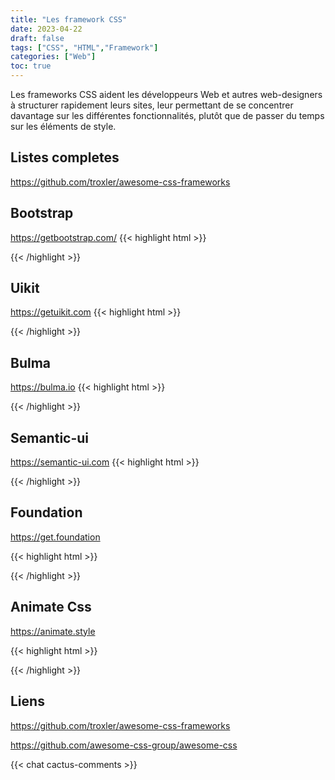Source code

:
 ```yaml
---
title: "Les framework CSS"
date: 2023-04-22
draft: false
tags: ["CSS", "HTML","Framework"]
categories: ["Web"]
toc: true
---
```

Les frameworks CSS aident les développeurs Web et autres web-designers à structurer rapidement leurs sites, leur permettant de se concentrer davantage sur les différentes fonctionnalités, plutôt que de passer du temps sur les éléments de style.

<!--more-->
## Listes completes
https://github.com/troxler/awesome-css-frameworks

## Bootstrap

https://getbootstrap.com/
{{< highlight html >}}
<link href="https://cdn.jsdelivr.net/npm/bootstrap@5.3.0-alpha3/dist/css/bootstrap.min.css" rel="stylesheet" integrity="sha384-KK94CHFLLe+nY2dmCWGMq91rCGa5gtU4mk92HdvYe+M/SXH301p5ILy+dN9+nJOZ" crossorigin="anonymous">
<script src="https://cdn.jsdelivr.net/npm/bootstrap@5.3.0-alpha3/dist/js/bootstrap.bundle.min.js" integrity="sha384-ENjdO4Dr2bkBIFxQpeoTz1HIcje39Wm4jDKdf19U8gI4ddQ3GYNS7NTKfAdVQSZe" crossorigin="anonymous"></script>

{{< /highlight >}}

## Uikit

https://getuikit.com
{{< highlight html >}}
<!-- UIkit CSS -->
<link rel="stylesheet" href="https://cdn.jsdelivr.net/npm/uikit@3.16.15/dist/css/uikit.min.css" />

<!-- UIkit JS -->
<script src="https://cdn.jsdelivr.net/npm/uikit@3.16.15/dist/js/uikit.min.js"></script>
<script src="https://cdn.jsdelivr.net/npm/uikit@3.16.15/dist/js/uikit-icons.min.js"></script>
{{< /highlight >}}

## Bulma

https://bulma.io
{{< highlight html >}}
<link rel="stylesheet" href="https://cdn.jsdelivr.net/npm/bulma@0.9.4/css/bulma.min.css">
{{< /highlight >}}

## Semantic-ui

https://semantic-ui.com
{{< highlight html >}}
<link rel="stylesheet" type="text/css" href="semantic/dist/semantic.min.css">
<script
  src="https://code.jquery.com/jquery-3.1.1.min.js"
  integrity="sha256-hVVnYaiADRTO2PzUGmuLJr8BLUSjGIZsDYGmIJLv2b8="
  crossorigin="anonymous"></script>
<script src="semantic/dist/semantic.min.js"></script>
{{< /highlight >}}

## Foundation
https://get.foundation

{{< highlight html >}}
<!-- Compressed CSS -->
<link rel="stylesheet" href="https://cdn.jsdelivr.net/npm/foundation-sites@6.7.5/dist/css/foundation.min.css" crossorigin="anonymous">

<!-- Compressed JavaScript -->
<script src="https://cdn.jsdelivr.net/npm/foundation-sites@6.7.5/dist/js/foundation.min.js" crossorigin="anonymous"></script>
{{< /highlight >}}

## Animate Css
https://animate.style

{{< highlight html >}}
<head>
  <link
    rel="stylesheet"
    href="https://cdnjs.cloudflare.com/ajax/libs/animate.css/4.1.1/animate.min.css"
  />
</head>

{{< /highlight >}}

## Liens
https://github.com/troxler/awesome-css-frameworks

https://github.com/awesome-css-group/awesome-css

{{< chat cactus-comments >}}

□ □ □ □

### DIRECTIONS FOR THIS TASK
If a line in the entries contains the word "integrity", copy that line out.

### SOLUTION FOR THIS TASK
<link href="https://cdn.jsdelivr.net/npm/bootstrap@5.3.0-alpha3/dist/css/bootstrap.min.css" rel="stylesheet" integrity="sha384-KK94CHFLLe+nY2dmCWGMq91rCGa5gtU4mk92HdvYe+M/SXH301p5ILy+dN9+nJOZ" crossorigin="anonymous">
<script src="https://cdn.jsdelivr.net/npm/bootstrap@5.3.0-alpha3/dist/js/bootstrap.bundle.min.js" integrity="sha384-ENjdO4Dr2bkBIFxQpeoTz1HIcje39Wm4jDKdf19U8gI4ddQ3GYNS7NTKfAdVQSZe" crossorigin="anonymous"></script>
  integrity="sha256-hVVnYaiADRTO2PzUGmuLJr8BLUSjGIZsDYGmIJLv2b8="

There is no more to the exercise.